Conduct, manage, control, direct are comparable when they mean to use one’s skill, authority, or other powers in order to lead, guide, command, or dominate persons or things.
Conduct may imply the act of an agent who is both the leader and the person responsible for the acts and achievements of a group having a common end or goal, but often the idea of leadership is lost or obscured and the stress is placed on a carrying on by all or by many of the participants.
Manage usually implies the handling, manipulating, or maneuvering of a person or persons or a thing or things so as to bring about a response or submission to one’s wishes or attempts to use, guide, lead, or command. But manage is also often used to imply the action of one who is in authority and charged with the handling of the details of a business or industry or of one of its departments or of any complex or intricate system or organization.

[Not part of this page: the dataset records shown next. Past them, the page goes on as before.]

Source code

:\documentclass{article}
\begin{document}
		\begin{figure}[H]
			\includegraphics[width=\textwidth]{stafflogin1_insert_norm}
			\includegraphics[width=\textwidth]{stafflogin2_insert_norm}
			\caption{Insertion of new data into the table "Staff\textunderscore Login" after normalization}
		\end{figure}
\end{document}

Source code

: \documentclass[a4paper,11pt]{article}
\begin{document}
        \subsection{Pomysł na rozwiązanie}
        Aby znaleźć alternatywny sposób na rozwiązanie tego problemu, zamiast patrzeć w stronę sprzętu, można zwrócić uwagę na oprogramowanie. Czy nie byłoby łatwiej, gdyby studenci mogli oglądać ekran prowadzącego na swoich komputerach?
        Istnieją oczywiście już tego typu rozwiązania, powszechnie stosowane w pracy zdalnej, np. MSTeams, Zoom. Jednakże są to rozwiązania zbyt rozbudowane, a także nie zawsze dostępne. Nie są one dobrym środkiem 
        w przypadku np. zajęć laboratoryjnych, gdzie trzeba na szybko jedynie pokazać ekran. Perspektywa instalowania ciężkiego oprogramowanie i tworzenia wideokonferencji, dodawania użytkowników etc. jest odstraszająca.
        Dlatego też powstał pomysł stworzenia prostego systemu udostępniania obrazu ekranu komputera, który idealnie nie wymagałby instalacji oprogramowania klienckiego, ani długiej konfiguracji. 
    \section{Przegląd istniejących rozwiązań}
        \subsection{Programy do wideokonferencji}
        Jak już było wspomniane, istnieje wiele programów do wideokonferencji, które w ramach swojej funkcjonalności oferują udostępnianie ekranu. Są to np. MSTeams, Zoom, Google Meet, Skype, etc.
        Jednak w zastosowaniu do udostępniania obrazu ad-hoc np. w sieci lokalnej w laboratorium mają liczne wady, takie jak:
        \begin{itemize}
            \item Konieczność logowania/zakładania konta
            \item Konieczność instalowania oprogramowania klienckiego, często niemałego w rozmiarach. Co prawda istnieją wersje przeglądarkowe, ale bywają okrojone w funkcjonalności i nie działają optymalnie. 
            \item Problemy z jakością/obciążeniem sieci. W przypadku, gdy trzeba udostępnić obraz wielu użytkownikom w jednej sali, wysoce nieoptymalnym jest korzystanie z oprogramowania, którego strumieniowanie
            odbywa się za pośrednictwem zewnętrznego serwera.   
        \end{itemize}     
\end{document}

Control stresses the idea of authoritative guidance and suggests a keeping within set or desired bounds (as of accuracy, efficiency, propriety, or discipline); it implies a regulating or a restraining often by getting or keeping the upper hand.
Sometimes, however, control implies little more than domination or the complete subjection of the dominated person or thing to one’s will.
Direct (see also COMMAND, DIRECT 1, DIRECT 2) implies a regulation of the activities (as of a group of persons) or of the course or courses to be followed; it carries no suggestion of a desire or aim to dominate, but of an intent or purpose to keep the persons or things involved straight, well organized, or properly administered.